- _WHAT THE TASK REQUIRES_
Each record that follows is to be reproduced verbatim.

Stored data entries
##########
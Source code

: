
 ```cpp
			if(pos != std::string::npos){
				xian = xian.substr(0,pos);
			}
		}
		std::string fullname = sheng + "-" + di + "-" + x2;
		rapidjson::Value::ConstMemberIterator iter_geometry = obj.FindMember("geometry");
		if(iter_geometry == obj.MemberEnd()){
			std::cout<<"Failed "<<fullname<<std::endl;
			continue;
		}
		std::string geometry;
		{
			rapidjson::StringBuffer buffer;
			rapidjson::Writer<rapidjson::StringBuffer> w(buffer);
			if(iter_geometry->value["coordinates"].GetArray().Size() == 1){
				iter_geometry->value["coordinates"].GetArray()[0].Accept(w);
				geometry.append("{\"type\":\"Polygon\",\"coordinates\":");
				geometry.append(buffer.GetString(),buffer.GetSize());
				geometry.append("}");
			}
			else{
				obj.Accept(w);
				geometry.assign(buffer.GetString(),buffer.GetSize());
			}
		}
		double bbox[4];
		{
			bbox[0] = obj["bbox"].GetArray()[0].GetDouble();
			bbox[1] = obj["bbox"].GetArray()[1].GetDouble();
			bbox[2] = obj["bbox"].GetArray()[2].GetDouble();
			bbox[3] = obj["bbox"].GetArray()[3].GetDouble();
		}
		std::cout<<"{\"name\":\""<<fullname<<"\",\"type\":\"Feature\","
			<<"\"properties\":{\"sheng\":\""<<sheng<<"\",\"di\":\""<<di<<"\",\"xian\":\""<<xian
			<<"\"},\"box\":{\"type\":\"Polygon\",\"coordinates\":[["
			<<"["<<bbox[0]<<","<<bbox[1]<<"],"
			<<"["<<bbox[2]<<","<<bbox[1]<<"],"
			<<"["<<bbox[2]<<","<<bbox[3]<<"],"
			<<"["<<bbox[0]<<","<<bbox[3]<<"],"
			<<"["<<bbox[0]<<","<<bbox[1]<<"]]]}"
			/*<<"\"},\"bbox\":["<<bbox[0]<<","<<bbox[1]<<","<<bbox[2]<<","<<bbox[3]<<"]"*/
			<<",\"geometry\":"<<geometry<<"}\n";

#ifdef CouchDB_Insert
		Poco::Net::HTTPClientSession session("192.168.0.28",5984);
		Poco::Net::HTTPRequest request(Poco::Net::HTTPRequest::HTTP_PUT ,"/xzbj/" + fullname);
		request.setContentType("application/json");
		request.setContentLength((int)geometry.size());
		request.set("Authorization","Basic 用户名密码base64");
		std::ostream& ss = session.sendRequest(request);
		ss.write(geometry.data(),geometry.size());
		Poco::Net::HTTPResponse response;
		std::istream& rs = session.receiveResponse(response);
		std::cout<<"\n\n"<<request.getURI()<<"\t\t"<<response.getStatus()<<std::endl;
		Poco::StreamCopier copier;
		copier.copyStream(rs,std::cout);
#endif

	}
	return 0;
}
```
##########
- _ANSWER BELOW_
Source code

:
 ```cpp
			if(pos != std::string::npos){
				xian = xian.substr(0,pos);
			}
		}
		std::string fullname = sheng + "-" + di + "-" + x2;
		rapidjson::Value::ConstMemberIterator iter_geometry = obj.FindMember("geometry");
		if(iter_geometry == obj.MemberEnd()){
			std::cout<<"Failed "<<fullname<<std::endl;
			continue;
		}
		std::string geometry;
		{
			rapidjson::StringBuffer buffer;
			rapidjson::Writer<rapidjson::StringBuffer> w(buffer);
			if(iter_geometry->value["coordinates"].GetArray().Size() == 1){
				iter_geometry->value["coordinates"].GetArray()[0].Accept(w);
				geometry.append("{\"type\":\"Polygon\",\"coordinates\":");
				geometry.append(buffer.GetString(),buffer.GetSize());
				geometry.append("}");
			}
			else{
				obj.Accept(w);
				geometry.assign(buffer.GetString(),buffer.GetSize());
			}
		}
		double bbox[4];
		{
			bbox[0] = obj["bbox"].GetArray()[0].GetDouble();
			bbox[1] = obj["bbox"].GetArray()[1].GetDouble();
			bbox[2] = obj["bbox"].GetArray()[2].GetDouble();
			bbox[3] = obj["bbox"].GetArray()[3].GetDouble();
		}
		std::cout<<"{\"name\":\""<<fullname<<"\",\"type\":\"Feature\","
			<<"\"properties\":{\"sheng\":\""<<sheng<<"\",\"di\":\""<<di<<"\",\"xian\":\""<<xian
			<<"\"},\"box\":{\"type\":\"Polygon\",\"coordinates\":[["
			<<"["<<bbox[0]<<","<<bbox[1]<<"],"
			<<"["<<bbox[2]<<","<<bbox[1]<<"],"
			<<"["<<bbox[2]<<","<<bbox[3]<<"],"
			<<"["<<bbox[0]<<","<<bbox[3]<<"],"
			<<"["<<bbox[0]<<","<<bbox[1]<<"]]]}"
			/*<<"\"},\"bbox\":["<<bbox[0]<<","<<bbox[1]<<","<<bbox[2]<<","<<bbox[3]<<"]"*/
			<<",\"geometry\":"<<geometry<<"}\n";

#ifdef CouchDB_Insert
		Poco::Net::HTTPClientSession session("192.168.0.28",5984);
		Poco::Net::HTTPRequest request(Poco::Net::HTTPRequest::HTTP_PUT ,"/xzbj/" + fullname);
		request.setContentType("application/json");
		request.setContentLength((int)geometry.size());
		request.set("Authorization","Basic 用户名密码base64");
		std::ostream& ss = session.sendRequest(request);
		ss.write(geometry.data(),geometry.size());
		Poco::Net::HTTPResponse response;
		std::istream& rs = session.receiveResponse(response);
		std::cout<<"\n\n"<<request.getURI()<<"\t\t"<<response.getStatus()<<std::endl;
		Poco::StreamCopier copier;
		copier.copyStream(rs,std::cout);
#endif

	}
	return 0;
}
```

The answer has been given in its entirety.